We generated 1,005 murine lymphomas by infecting newborn mice with MuLV as described previously (6). The majority of the tumors were from mice on a wildtype [231], p19 knockout [228] or p53 knockout [126] background. (Supplementary Table 3). Collectively, we generated 134,985 DNA sequencing reads from 1,734 splinkerette reactions.

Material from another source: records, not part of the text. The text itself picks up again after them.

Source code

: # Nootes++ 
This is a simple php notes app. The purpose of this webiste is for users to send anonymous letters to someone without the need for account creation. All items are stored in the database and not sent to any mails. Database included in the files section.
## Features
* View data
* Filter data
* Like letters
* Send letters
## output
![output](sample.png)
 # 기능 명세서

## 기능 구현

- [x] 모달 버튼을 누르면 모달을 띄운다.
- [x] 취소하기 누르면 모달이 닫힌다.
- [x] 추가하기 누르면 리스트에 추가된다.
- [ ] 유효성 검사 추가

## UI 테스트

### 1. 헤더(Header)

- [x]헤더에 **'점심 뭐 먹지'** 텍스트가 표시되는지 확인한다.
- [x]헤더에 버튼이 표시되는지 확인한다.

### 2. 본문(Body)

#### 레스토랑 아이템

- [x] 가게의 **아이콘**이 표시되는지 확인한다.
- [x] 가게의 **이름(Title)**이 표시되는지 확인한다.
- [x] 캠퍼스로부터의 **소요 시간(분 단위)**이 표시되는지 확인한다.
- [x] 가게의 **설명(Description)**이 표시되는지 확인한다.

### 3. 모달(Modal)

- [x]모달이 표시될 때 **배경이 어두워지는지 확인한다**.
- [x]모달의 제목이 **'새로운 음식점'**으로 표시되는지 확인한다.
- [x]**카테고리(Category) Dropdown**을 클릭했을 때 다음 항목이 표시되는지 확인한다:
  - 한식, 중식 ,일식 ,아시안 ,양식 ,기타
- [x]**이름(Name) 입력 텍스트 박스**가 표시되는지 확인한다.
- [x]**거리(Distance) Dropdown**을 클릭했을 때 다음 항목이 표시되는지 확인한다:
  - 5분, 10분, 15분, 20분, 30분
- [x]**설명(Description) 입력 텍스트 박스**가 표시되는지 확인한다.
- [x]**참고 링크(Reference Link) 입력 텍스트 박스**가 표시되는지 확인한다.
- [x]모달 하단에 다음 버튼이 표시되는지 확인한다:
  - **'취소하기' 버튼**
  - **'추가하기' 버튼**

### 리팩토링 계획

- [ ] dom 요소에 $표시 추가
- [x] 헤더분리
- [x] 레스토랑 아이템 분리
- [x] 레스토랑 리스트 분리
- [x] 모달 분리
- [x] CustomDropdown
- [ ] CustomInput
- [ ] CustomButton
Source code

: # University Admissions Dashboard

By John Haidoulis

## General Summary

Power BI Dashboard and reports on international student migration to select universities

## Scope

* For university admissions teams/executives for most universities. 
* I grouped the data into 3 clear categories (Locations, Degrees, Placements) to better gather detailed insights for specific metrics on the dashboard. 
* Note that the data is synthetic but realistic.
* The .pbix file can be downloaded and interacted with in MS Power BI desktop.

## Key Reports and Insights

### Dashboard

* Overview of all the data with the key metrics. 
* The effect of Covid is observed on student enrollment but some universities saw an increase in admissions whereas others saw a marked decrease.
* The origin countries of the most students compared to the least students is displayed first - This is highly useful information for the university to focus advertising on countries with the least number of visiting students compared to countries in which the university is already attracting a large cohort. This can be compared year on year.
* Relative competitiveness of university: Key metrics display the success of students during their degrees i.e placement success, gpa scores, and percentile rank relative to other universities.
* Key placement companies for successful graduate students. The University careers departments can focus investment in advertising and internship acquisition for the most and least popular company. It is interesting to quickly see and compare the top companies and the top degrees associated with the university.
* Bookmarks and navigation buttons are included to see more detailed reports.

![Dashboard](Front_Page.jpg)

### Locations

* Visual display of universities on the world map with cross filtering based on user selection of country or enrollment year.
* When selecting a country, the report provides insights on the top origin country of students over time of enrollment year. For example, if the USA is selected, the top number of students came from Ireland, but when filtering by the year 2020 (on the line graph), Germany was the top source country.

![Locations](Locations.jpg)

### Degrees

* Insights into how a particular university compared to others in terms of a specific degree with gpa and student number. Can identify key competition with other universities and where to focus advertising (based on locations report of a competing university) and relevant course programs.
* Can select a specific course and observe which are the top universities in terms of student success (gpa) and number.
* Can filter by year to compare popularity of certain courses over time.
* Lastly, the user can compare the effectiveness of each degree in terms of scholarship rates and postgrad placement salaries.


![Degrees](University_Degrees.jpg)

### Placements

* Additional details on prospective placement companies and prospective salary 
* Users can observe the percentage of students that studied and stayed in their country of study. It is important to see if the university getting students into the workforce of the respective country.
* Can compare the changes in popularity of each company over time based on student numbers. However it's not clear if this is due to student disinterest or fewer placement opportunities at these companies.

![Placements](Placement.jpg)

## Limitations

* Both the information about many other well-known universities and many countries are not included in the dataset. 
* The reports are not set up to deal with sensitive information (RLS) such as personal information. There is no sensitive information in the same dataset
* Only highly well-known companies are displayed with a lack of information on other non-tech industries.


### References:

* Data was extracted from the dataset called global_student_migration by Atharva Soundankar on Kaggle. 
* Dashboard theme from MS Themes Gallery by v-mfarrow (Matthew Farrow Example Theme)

The insertion site sequences of a subset of these tumors have been published previously (6). We mapped 86,187 reads to the mouse genome assembly NCBI m36, identifying 22,579 insertion sites with an average of 22.47 (±11.30) insertions per tumor. These data were analysed using a kernel convolution (KC)-based algorithm (23) identifying 447 statistically significant common insertion sites (CIS) at a kernel width of 30 kb. The vast majority of these insertion sites were in genic regions of the genome. Candidate genes (Supplementary Table 4) were assigned to CIS using the criteria described in the Supplementary Methods.

Analysis of SB Tumor Panel

We performed splinkerette reactions from both ends of 73 SB-induced tumors, generating 10,791 DNA insertion site reads. 6,281 of these reads could be mapped to the mouse genome, identifying 2,643 insertions sites, 35.72 (±18.77) per tumor. 70 of the tumors analyzed were lymphomas. 2 tumors were retrospectively classified as high-grade gliomas, and one a skin tumor. Using the KC framework (23), we identified 21 statistically significant CIS at a kernel width of 30 kb (Supplementary Table 5). Again, the majority of these CIS were in genic regions of the genome. 18 candidate genes were identified in the vicinity of these CIS using the criteria outlined in the Supplementary Methods. These CIS were filtered as described in the Supplementary Methods to remove CIS associated with local hopping, and other artifacts, which resulted in 9 CIS that were used for downstream analysis.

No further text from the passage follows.